ZIP Code is the only thing making possible the continued operation of the Post Office Department.
Howard Russell, President, Russell Distributing Company, 196716
In 1962, following the recommendation of the presidentially appointed Advisory Board of the Post Office Department, the Department developed a numeric address coding system. By its launch in July 1963, the Department had assigned a five-digit “ZIP Code” to every address in the nation. The ZIP Code helped postal employees manually sort mail by consolidating regional, city, and state information into five easy-to-read numbers — previously, clerks had to memorize the names and locations of thousands of post offices in order to sort mail to the right hub. The code also enabled computerized presorting of mail by large-volume mailers, who could then bundle and deposit mail sorted by sectional center, speeding delivery by eliminating multiple handlings. The ZIP Code also paved the way for the development of automated mail processing.
At first the use of the ZIP Code was voluntary. In partnership with the mailing industry, the Department embarked on an ambitious promotional campaign to encourage Americans to use ZIP Codes. Since about 80 percent of all mail was generated by businesses, the Department also depended on the cooperation of large-volume mailers to use the new code. To hasten the code's adoption, beginning in 1967, second- and third-class bulk mail had to be presorted by ZIP Code to qualify for discounted postage rates.

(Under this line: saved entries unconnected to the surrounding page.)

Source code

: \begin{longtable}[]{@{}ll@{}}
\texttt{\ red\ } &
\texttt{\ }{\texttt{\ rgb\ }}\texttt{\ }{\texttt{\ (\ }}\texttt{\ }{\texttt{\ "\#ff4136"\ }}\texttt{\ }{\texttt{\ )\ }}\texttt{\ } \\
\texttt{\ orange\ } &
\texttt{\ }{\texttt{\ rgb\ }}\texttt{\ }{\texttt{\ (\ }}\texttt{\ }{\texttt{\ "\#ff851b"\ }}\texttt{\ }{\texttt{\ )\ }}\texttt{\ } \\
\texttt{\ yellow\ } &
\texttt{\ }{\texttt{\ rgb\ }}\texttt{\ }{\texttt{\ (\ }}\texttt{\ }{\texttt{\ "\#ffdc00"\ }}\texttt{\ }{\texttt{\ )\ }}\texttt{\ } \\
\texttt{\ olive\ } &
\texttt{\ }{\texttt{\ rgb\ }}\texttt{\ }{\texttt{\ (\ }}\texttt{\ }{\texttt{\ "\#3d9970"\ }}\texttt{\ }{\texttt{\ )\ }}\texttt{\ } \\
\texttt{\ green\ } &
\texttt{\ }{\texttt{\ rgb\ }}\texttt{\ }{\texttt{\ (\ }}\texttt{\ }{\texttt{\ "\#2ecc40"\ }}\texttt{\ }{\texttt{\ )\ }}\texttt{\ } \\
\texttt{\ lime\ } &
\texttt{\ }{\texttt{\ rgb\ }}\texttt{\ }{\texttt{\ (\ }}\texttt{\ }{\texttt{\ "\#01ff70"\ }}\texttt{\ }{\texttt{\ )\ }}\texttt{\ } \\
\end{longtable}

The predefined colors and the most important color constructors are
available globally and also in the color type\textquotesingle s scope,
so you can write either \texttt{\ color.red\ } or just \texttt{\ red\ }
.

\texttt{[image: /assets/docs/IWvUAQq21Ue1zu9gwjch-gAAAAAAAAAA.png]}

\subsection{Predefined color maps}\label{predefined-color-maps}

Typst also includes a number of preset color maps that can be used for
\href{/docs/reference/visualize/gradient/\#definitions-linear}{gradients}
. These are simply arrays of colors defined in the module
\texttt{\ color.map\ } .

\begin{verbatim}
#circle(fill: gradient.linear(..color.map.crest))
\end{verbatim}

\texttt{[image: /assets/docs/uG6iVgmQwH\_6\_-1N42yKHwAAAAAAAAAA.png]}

To help implement the ZIP Code, and to develop and implement other service improvements, the Department opened several new channels of communication with major mailers. In 1965, the Mailers' Technical Advisory Committee (MTAC) was created, consisting of representatives from mailing associations and other segments of the mailing industry, like envelope manufacturers and printers. MTAC advised postal officials on how proposed new processes and equipment might affect the nation’s largest mailers and also helped identify and test possible improvements.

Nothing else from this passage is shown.